The words you don't say are more powerful than anything you can say. Just think of the gears turning in his head.


----------



## Jax67 (Jan 17, 2013)

*Re: Departing Speech?? - One week on!!*

H has been gone for a week, moved into a rented apartment ‘on his own’ to work out what the hell he is doing. Contact has only come from him by text message, 3 of them, the usual how are you? I’ve not initiated any texts with him and have only responded to his with short and polite answers.

The trouble is and I know it’s to be expected, but I am really missing him and feel really down about all this. I don’t see how he can throw 11 years away and wondered whether he will be thinking about us and missing me now that we are living apart; I know its early days?

I am keeping busy as much as I can, but I will not let him know that of course. This sucks.


----------



## rrrbbbttt (Apr 6, 2011)

Don't respond to Text messages that are about you and your health. Only respond it it is about business. He has checked out and still uses you for the Emotional Support by the Text Message, How are you?. When you respond you are still telling him you are there when he finally makes a decision.

Is that what you want to be "The Fallback Plan"?

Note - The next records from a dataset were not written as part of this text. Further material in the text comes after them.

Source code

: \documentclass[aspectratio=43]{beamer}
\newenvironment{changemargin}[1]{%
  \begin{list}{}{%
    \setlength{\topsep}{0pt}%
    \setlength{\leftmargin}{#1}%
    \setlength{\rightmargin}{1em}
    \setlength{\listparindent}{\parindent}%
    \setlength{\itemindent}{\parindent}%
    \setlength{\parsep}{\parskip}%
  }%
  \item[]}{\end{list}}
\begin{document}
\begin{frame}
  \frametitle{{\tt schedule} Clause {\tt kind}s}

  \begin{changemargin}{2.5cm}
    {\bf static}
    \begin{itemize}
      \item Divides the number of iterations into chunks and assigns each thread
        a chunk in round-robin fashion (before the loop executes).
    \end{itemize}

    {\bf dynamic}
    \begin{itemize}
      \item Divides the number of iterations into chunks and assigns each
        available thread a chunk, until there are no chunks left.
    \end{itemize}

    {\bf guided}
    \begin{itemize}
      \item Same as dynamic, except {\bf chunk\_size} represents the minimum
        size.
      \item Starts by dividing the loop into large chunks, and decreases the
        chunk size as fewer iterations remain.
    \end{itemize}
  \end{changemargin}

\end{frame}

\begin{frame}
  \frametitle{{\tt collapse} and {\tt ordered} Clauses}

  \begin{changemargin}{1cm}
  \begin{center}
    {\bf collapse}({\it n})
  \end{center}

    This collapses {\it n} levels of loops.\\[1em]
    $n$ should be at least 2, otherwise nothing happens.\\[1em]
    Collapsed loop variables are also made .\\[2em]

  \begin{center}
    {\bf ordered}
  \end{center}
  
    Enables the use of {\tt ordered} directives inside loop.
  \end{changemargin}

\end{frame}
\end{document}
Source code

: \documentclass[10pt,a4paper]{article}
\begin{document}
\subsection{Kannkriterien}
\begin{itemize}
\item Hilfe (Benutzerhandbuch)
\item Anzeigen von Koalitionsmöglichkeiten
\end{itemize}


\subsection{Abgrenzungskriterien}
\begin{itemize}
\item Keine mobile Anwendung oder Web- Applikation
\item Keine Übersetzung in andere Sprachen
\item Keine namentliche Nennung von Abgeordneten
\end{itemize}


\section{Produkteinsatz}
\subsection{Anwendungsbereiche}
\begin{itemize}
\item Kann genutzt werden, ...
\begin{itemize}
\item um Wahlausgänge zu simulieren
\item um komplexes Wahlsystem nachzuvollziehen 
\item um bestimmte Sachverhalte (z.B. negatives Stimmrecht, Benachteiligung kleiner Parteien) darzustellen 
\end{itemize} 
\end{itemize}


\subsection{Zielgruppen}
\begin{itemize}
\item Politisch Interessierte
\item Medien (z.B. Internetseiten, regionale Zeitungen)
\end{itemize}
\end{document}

Know it is tough but you have to be strong. If you are looking to "R" you need to send the message, by not replying to open questions texts, that you are ready to move on. Otherwise, he will not make the decision if he knows you are sitting there waiting for him.


----------



## Jax67 (Jan 17, 2013)

I hear what you are saying and I know it’s the way to go. I will only respond to the business side of things only in future. Although I did end my text saying that I was glad it was Friday and that I am looking forward to the weekend.

I’ve just got one of those days on where I want to cry and scream I feel so hurt. Since he has moved out I almost feel like I did when I first found out about the A 5 months ago.


----------



## LetDownNTX (Oct 4, 2012)

Jax67 said:


> I hear what you are saying and I know it’s the way to go. I will only respond to the business side of things only in future. Although I did end my text saying that I was glad it was Friday and that I am looking forward to the weekend.
> 
> I’ve just got one of those days on where I want to cry and scream I feel so hurt. Since he has moved out I almost feel like I did when I first found out about the A 5 months ago.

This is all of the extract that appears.